That is non-native functionality in SSIS.
You can write pretty much anything you want in a script task and that includes GUI components. (I once had a package play music). In your data flow, you would have a Script Component that edits each row passing through the component.
Why this is a bad idea
Suitability - This isn't really what SSIS is for. The biggest challenge you'll run into is the data flow is tightly bound to the shape of the data. The reject table for Customer is probably different than the reject table for Phone.
Cost - How are you going to allow those senior users to run SSIS packages? If the answer involves installing SSIS on their machines, you are looking a production license for SQL Server. That's 8k to 23k ish per socket for SQL Server 2005-2008R2 and something insane per core for SQL Server 2012+.
What is a better approach
As always, I would decompose the problem into smaller tasks until I can solve it. I'd make 2 problem statements
- As a data steward, I need the ability to correct (edit) incomplete data so that data can be imported into our application.

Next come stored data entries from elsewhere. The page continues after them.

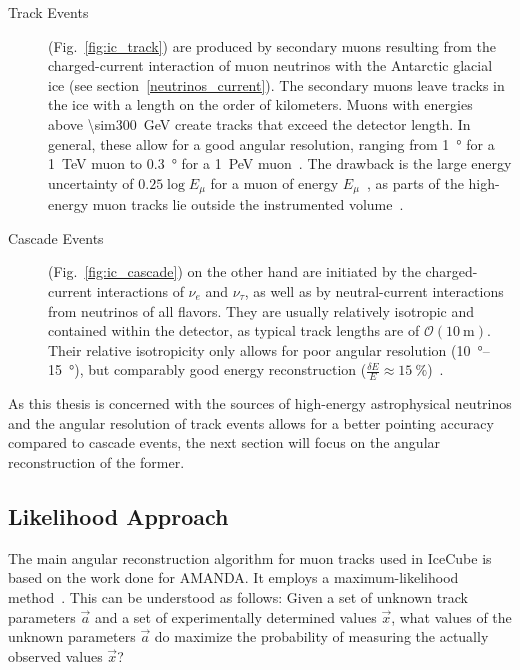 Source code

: \begin{description}
    \item[Track Events] (Fig.~\ref{fig:ic_track}) are produced by secondary muons resulting from the charged-current interaction of muon neutrinos with the Antarctic glacial ice (see section~\ref{neutrinos_current}). The secondary muons leave tracks in the ice with a length on the order of kilometers. Muons with energies above \SI{\sim300}{\giga\eV} create tracks that exceed the detector length. In general, these allow for a good angular resolution, ranging from \SI{1}{\degree} for a \SI{1}{\TeV} muon to \SI{0.3}{\degree} for a \SI{1}{\peta\eV} muon~. The drawback is the large energy uncertainty of $0.25 \log{E_\mu}$ for a muon of energy $E_\mu$~, as parts of the high-energy muon tracks lie outside the instrumented volume~.

    \item[Cascade Events] (Fig.~\ref{fig:ic_cascade}) on the other hand are initiated by the charged-current interactions of $\nu_e$ and $\nu_\tau$, as well as by neutral-current interactions from neutrinos of all flavors. They are usually relatively isotropic and contained within the detector, as typical track lengths are of $\mathcal{O}(\SI{10}{\meter})$. Their relative isotropicity only allows for poor angular resolution (\SIrange{10}{15}{\degree}), but comparably good energy reconstruction ($\frac{\delta E}{E} \approx \SI{15}{\percent}$)~\cite{Aartsen2017a}.
\end{description}

As this thesis is concerned with the sources of high-energy astrophysical neutrinos and the angular resolution of track events allows for a better pointing accuracy compared to cascade events, the next section will focus on the angular reconstruction of the former.

\subsection{Likelihood Approach}
The main angular reconstruction algorithm for muon tracks used in IceCube is based on the work done for AMANDA. It employs a maximum-likelihood method~. This can be understood as follows: Given a set of unknown track parameters $\vec{a}$ and a set of experimentally determined values $\vec{x}$, what values of the unknown parameters $\vec{a}$ do maximize the probability of measuring the actually observed values $\vec{x}$?

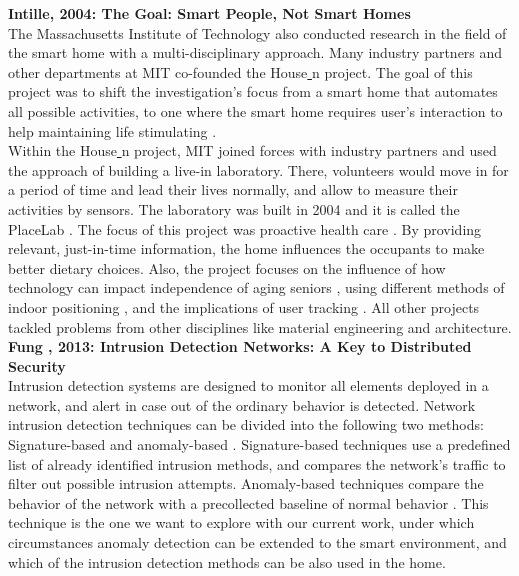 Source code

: 
\textbf{Intille, 2004: The Goal: Smart People, Not Smart Homes} \cite{smartpeople} \\
The Massachusetts Institute of Technology also conducted research in the field of the smart home with a multi-disciplinary approach. Many industry partners and other departments at MIT co-founded the House\underline{ }n project. The goal of this project \cite{smartpeople} was to shift the investigation's focus from a smart home that automates all possible activities, to one where the smart home requires user's interaction to help maintaining life stimulating \cite{smartpeople}.\\
Within the House\underline{ }n project, MIT joined forces with industry partners and used the approach of building a live-in laboratory. There, volunteers would move in for a period of time and lead their lives normally, and allow to measure their activities by sensors. The laboratory was built in 2004 and it is called the PlaceLab \cite{placelab}. 
The focus of this project was proactive health care \cite{placelab}. By providing relevant, just-in-time information, the home influences the occupants to make better dietary choices. Also, the project focuses on the influence of how technology can impact independence of aging seniors \cite{aginginplace}, using different methods of indoor positioning \cite{bhack}, and the implications of user tracking \cite{info:doi/10.2196/jmir.8.4.e29}. All other projects tackled problems from other disciplines like material engineering and architecture.\\

\textbf{Fung \etAl, 2013: Intrusion Detection Networks: A Key to Distributed Security} \cite{fung2013CRC} \\
Intrusion detection systems are designed to monitor all elements deployed in a network, and alert in case out of the ordinary behavior is detected. Network intrusion detection techniques can be divided into the following two methods: Signature-based and anomaly-based \cite{fung2013CRC}. Signature-based techniques use a predefined list of already identified intrusion methods, and compares the network's traffic to filter out possible intrusion attempts. Anomaly-based techniques compare the behavior of the network with a precollected baseline of normal behavior \cite{fung2013CRC}. This technique is the one we want to explore with our current work, under which circumstances anomaly detection can be extended to the smart environment, and which of the intrusion detection methods can be also used in the home.\\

- As an X, I need the ability to import (workflow) corrected rejected data so that we can properly bill our customers (or whatever the reason is).
Editing data. I'd make a basic web page or thick client app to provide edit capability. A DataGridView would be one way of doing. Heck, you could forgo custom development and just slap an Access front end to the tables and let them edit the data through that.
Import corrected data. This is where I'd use SSIS but possibly not exclusively. I'd probably look at adding a column to all the reject tables that indicates whether it's ready for reprocessing. For each reject table, I'd have a package that looks for any rows flagged as ready. I'd probably use a Delete first pattern to remove the flagged data and either insert it into the production tables or route it back into the reject table for further fixing. The mechanism for launching the packages could be whatever makes sense. Since I'm lazy,
- I'd have a SQL Agent job that runs the packages and
- Create a stored proc which can start that job
- Grant security on that stored proc to the data stewards
- Provide the stewards a big red button that says
Import
How that's physically implemented would depend on how you solved the edit question.